The talk continued for fully three minutes, at the end of which H. Walker Malone looked me squarely in the eyes and summed up his position.

“You must not—get into the habit—of eating—at—regular—times!”

I surrendered. I nodded. We then went in to dinner.

By a supreme effort of will I managed to get through that evening without committing homicide. I determined that I would control myself. After all, he was Mabel's husband, and he was my guest. Probably he meant all right.

My manner, however, was far from being that of an ideal host. I was silent. I had to be. I had no opportunity to be otherwise.

H. Walker Malone commented upon this. He also commented upon everything else under the sun.

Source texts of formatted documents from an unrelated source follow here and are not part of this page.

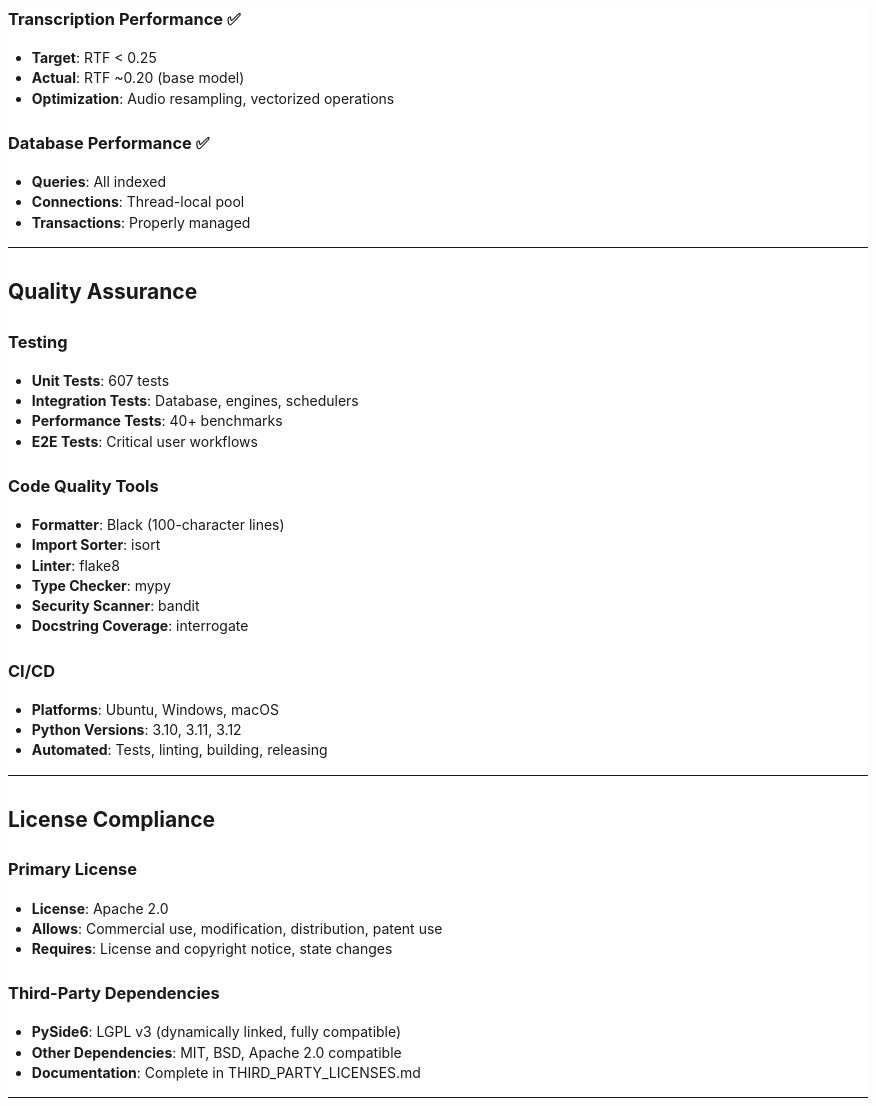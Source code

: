 ### Transcription Performance ✅

- **Target**: RTF < 0.25
- **Actual**: RTF ~0.20 (base model)
- **Optimization**: Audio resampling, vectorized operations

### Database Performance ✅

- **Queries**: All indexed
- **Connections**: Thread-local pool
- **Transactions**: Properly managed

---

## Quality Assurance

### Testing

- **Unit Tests**: 607 tests
- **Integration Tests**: Database, engines, schedulers
- **Performance Tests**: 40+ benchmarks
- **E2E Tests**: Critical user workflows

### Code Quality Tools

- **Formatter**: Black (100-character lines)
- **Import Sorter**: isort
- **Linter**: flake8
- **Type Checker**: mypy
- **Security Scanner**: bandit
- **Docstring Coverage**: interrogate

### CI/CD

- **Platforms**: Ubuntu, Windows, macOS
- **Python Versions**: 3.10, 3.11, 3.12
- **Automated**: Tests, linting, building, releasing

---

## License Compliance

### Primary License

- **License**: Apache 2.0
- **Allows**: Commercial use, modification, distribution, patent use
- **Requires**: License and copyright notice, state changes

### Third-Party Dependencies

- **PySide6**: LGPL v3 (dynamically linked, fully compatible)
- **Other Dependencies**: MIT, BSD, Apache 2.0 compatible
- **Documentation**: Complete in THIRD_PARTY_LICENSES.md

---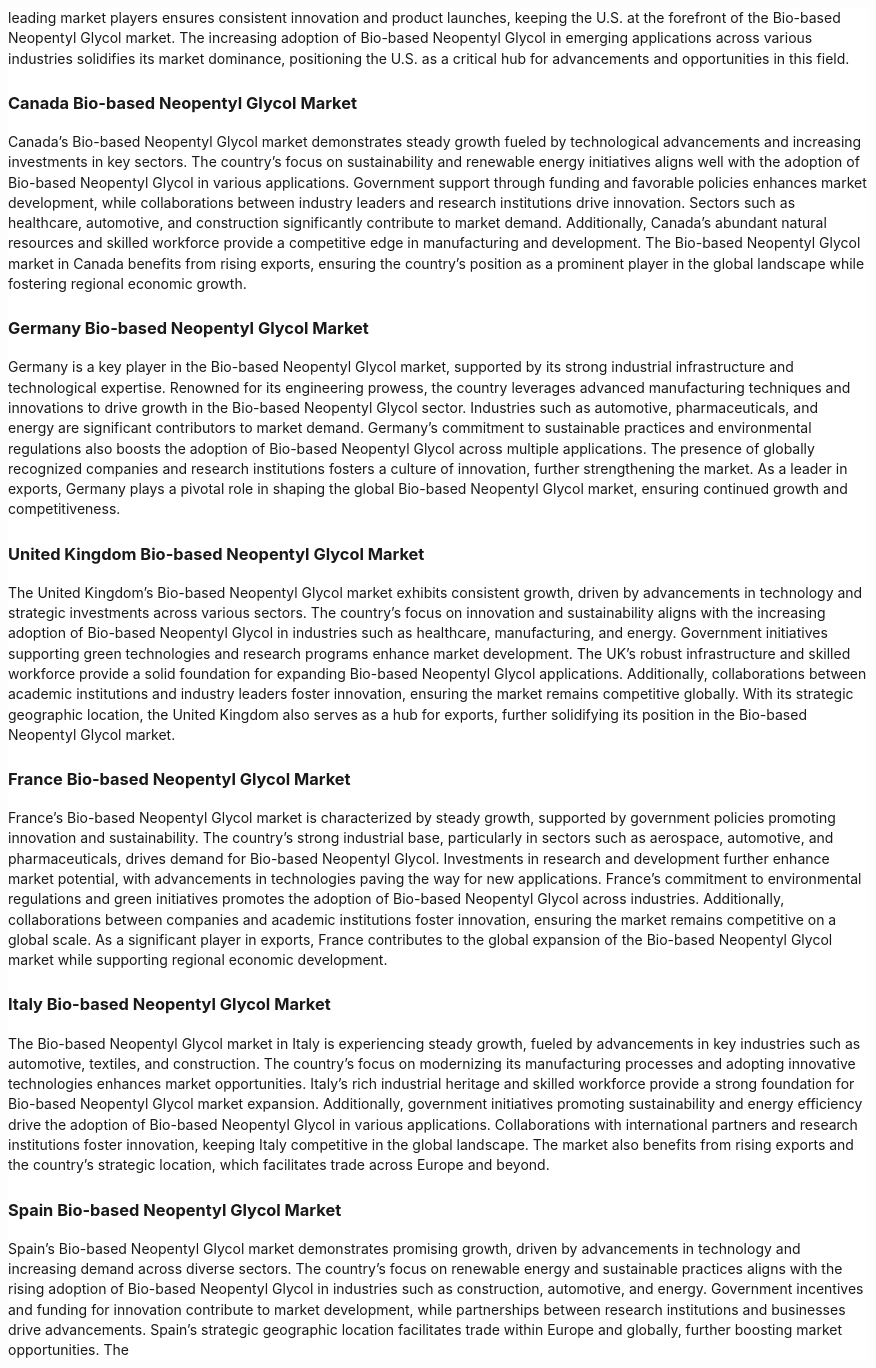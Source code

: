 leading market players ensures consistent innovation and product launches, keeping the U.S. at the forefront of the Bio-based Neopentyl Glycol market. The increasing adoption of Bio-based Neopentyl Glycol in emerging applications across various industries solidifies its market dominance, positioning the U.S. as a critical hub for advancements and opportunities in this field.</p><h3>Canada Bio-based Neopentyl Glycol Market</h3><p>Canada&rsquo;s Bio-based Neopentyl Glycol market demonstrates steady growth fueled by technological advancements and increasing investments in key sectors. The country&rsquo;s focus on sustainability and renewable energy initiatives aligns well with the adoption of Bio-based Neopentyl Glycol in various applications. Government support through funding and favorable policies enhances market development, while collaborations between industry leaders and research institutions drive innovation. Sectors such as healthcare, automotive, and construction significantly contribute to market demand. Additionally, Canada&rsquo;s abundant natural resources and skilled workforce provide a competitive edge in manufacturing and development. The Bio-based Neopentyl Glycol market in Canada benefits from rising exports, ensuring the country&rsquo;s position as a prominent player in the global landscape while fostering regional economic growth.</p><h3>Germany Bio-based Neopentyl Glycol Market</h3><p>Germany is a key player in the Bio-based Neopentyl Glycol market, supported by its strong industrial infrastructure and technological expertise. Renowned for its engineering prowess, the country leverages advanced manufacturing techniques and innovations to drive growth in the Bio-based Neopentyl Glycol sector. Industries such as automotive, pharmaceuticals, and energy are significant contributors to market demand. Germany&rsquo;s commitment to sustainable practices and environmental regulations also boosts the adoption of Bio-based Neopentyl Glycol across multiple applications. The presence of globally recognized companies and research institutions fosters a culture of innovation, further strengthening the market. As a leader in exports, Germany plays a pivotal role in shaping the global Bio-based Neopentyl Glycol market, ensuring continued growth and competitiveness.</p><h3>United Kingdom Bio-based Neopentyl Glycol Market</h3><p>The United Kingdom&rsquo;s Bio-based Neopentyl Glycol market exhibits consistent growth, driven by advancements in technology and strategic investments across various sectors. The country&rsquo;s focus on innovation and sustainability aligns with the increasing adoption of Bio-based Neopentyl Glycol in industries such as healthcare, manufacturing, and energy. Government initiatives supporting green technologies and research programs enhance market development. The UK&rsquo;s robust infrastructure and skilled workforce provide a solid foundation for expanding Bio-based Neopentyl Glycol applications. Additionally, collaborations between academic institutions and industry leaders foster innovation, ensuring the market remains competitive globally. With its strategic geographic location, the United Kingdom also serves as a hub for exports, further solidifying its position in the Bio-based Neopentyl Glycol market.</p><h3>France Bio-based Neopentyl Glycol Market</h3><p>France&rsquo;s Bio-based Neopentyl Glycol market is characterized by steady growth, supported by government policies promoting innovation and sustainability. The country&rsquo;s strong industrial base, particularly in sectors such as aerospace, automotive, and pharmaceuticals, drives demand for Bio-based Neopentyl Glycol. Investments in research and development further enhance market potential, with advancements in technologies paving the way for new applications. France&rsquo;s commitment to environmental regulations and green initiatives promotes the adoption of Bio-based Neopentyl Glycol across industries. Additionally, collaborations between companies and academic institutions foster innovation, ensuring the market remains competitive on a global scale. As a significant player in exports, France contributes to the global expansion of the Bio-based Neopentyl Glycol market while supporting regional economic development.</p><h3>Italy Bio-based Neopentyl Glycol Market</h3><p>The Bio-based Neopentyl Glycol market in Italy is experiencing steady growth, fueled by advancements in key industries such as automotive, textiles, and construction. The country&rsquo;s focus on modernizing its manufacturing processes and adopting innovative technologies enhances market opportunities. Italy&rsquo;s rich industrial heritage and skilled workforce provide a strong foundation for Bio-based Neopentyl Glycol market expansion. Additionally, government initiatives promoting sustainability and energy efficiency drive the adoption of Bio-based Neopentyl Glycol in various applications. Collaborations with international partners and research institutions foster innovation, keeping Italy competitive in the global landscape. The market also benefits from rising exports and the country&rsquo;s strategic location, which facilitates trade across Europe and beyond.</p><h3>Spain Bio-based Neopentyl Glycol Market</h3><p>Spain&rsquo;s Bio-based Neopentyl Glycol market demonstrates promising growth, driven by advancements in technology and increasing demand across diverse sectors. The country&rsquo;s focus on renewable energy and sustainable practices aligns with the rising adoption of Bio-based Neopentyl Glycol in industries such as construction, automotive, and energy. Government incentives and funding for innovation contribute to market development, while partnerships between research institutions and businesses drive advancements. Spain&rsquo;s strategic geographic location facilitates trade within Europe and globally, further boosting market opportunities. The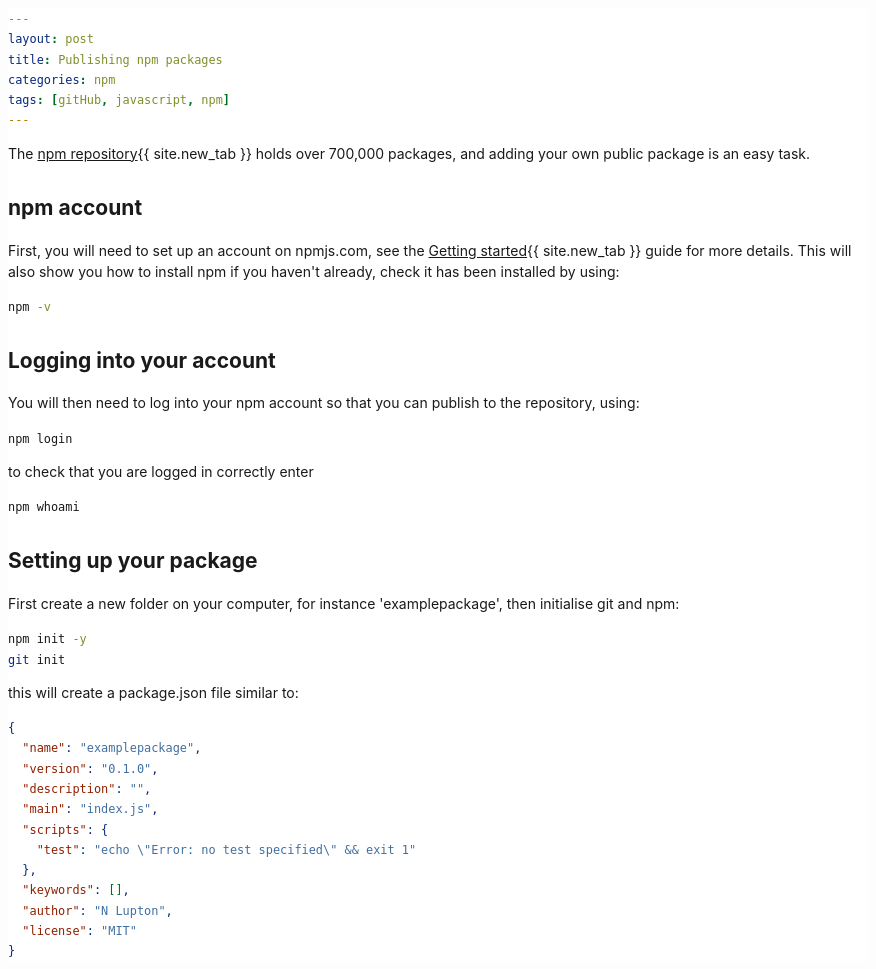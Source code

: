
 ```yaml
---
layout: post
title: Publishing npm packages
categories: npm
tags: [gitHub, javascript, npm]
---
```


The [npm repository](https://www.npmjs.com/){{ site.new_tab }} holds over 700,000 packages, and adding your own public package is an easy task.



## npm account

First, you will need to set up an account on npmjs.com, see the [Getting started](https://docs.npmjs.com/getting-started/installing-node){{ site.new_tab }} guide for more details.  This will also show you how to install npm if you haven't already, check it has been installed by using:

```bash
npm -v
```

## Logging into your account

You will then need to log into your npm account so that you can publish to the repository, using:

```bash
npm login
```

to check that you are logged in correctly enter

```bash
npm whoami
```

## Setting up your package

First create a new folder on your computer, for instance 'examplepackage', then initialise git and npm:

```bash
npm init -y
git init
```

this will create a package.json file similar to:

```json
{
  "name": "examplepackage",
  "version": "0.1.0",
  "description": "",
  "main": "index.js",
  "scripts": {
    "test": "echo \"Error: no test specified\" && exit 1"
  },
  "keywords": [],
  "author": "N Lupton",
  "license": "MIT"
}
```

“Bert, you are nervous. You act as though you were all in. You are on the verge of a breakdown. You need a trip to California. When can you start? Saturday? How about Saturday?”

I felt that it was useless to argue.

I shook my head.

“That's settled then,” beamed Malone “You start Saturday. Yes, yes, you do. Don't try to deny it. You are going Saturday. You are going—to—California!”

In a rage, I retired early.

I could not sleep. I lay and tossed upon my bed, thinking of scathing remarks with which I could have squelched H. Walker Malone.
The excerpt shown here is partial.